• Dataset excerpts:

....

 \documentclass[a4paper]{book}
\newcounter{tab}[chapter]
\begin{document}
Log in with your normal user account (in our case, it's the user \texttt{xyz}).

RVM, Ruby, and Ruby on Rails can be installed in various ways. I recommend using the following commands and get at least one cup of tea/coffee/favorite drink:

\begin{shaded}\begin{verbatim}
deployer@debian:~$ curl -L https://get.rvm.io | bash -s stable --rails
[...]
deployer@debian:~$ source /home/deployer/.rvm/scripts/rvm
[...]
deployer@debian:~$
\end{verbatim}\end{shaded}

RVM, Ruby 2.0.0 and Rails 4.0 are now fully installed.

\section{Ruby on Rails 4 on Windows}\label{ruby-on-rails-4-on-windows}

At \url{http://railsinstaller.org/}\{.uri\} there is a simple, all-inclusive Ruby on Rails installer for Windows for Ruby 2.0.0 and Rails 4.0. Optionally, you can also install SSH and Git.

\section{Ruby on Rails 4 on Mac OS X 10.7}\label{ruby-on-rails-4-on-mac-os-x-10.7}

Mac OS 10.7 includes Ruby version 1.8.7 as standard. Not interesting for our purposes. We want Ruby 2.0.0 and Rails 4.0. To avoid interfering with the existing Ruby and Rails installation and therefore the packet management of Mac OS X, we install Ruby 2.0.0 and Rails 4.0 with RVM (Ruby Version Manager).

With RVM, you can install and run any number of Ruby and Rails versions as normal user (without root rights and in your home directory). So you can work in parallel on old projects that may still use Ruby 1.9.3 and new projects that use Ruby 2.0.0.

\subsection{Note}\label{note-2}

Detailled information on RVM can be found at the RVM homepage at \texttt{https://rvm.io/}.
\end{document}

....

Write out all of the records word for word.

• Completed task:
 \documentclass[a4paper]{book}
\newcounter{tab}[chapter]
\begin{document}
Log in with your normal user account (in our case, it's the user \texttt{xyz}).

RVM, Ruby, and Ruby on Rails can be installed in various ways. I recommend using the following commands and get at least one cup of tea/coffee/favorite drink:

\begin{shaded}\begin{verbatim}
deployer@debian:~$ curl -L https://get.rvm.io | bash -s stable --rails
[...]
deployer@debian:~$ source /home/deployer/.rvm/scripts/rvm
[...]
deployer@debian:~$
\end{verbatim}\end{shaded}

RVM, Ruby 2.0.0 and Rails 4.0 are now fully installed.

\section{Ruby on Rails 4 on Windows}\label{ruby-on-rails-4-on-windows}

At \url{http://railsinstaller.org/}\{.uri\} there is a simple, all-inclusive Ruby on Rails installer for Windows for Ruby 2.0.0 and Rails 4.0. Optionally, you can also install SSH and Git.

\section{Ruby on Rails 4 on Mac OS X 10.7}\label{ruby-on-rails-4-on-mac-os-x-10.7}

Mac OS 10.7 includes Ruby version 1.8.7 as standard. Not interesting for our purposes. We want Ruby 2.0.0 and Rails 4.0. To avoid interfering with the existing Ruby and Rails installation and therefore the packet management of Mac OS X, we install Ruby 2.0.0 and Rails 4.0 with RVM (Ruby Version Manager).

With RVM, you can install and run any number of Ruby and Rails versions as normal user (without root rights and in your home directory). So you can work in parallel on old projects that may still use Ruby 1.9.3 and new projects that use Ruby 2.0.0.

\subsection{Note}\label{note-2}

Detailled information on RVM can be found at the RVM homepage at \texttt{https://rvm.io/}.
\end{document}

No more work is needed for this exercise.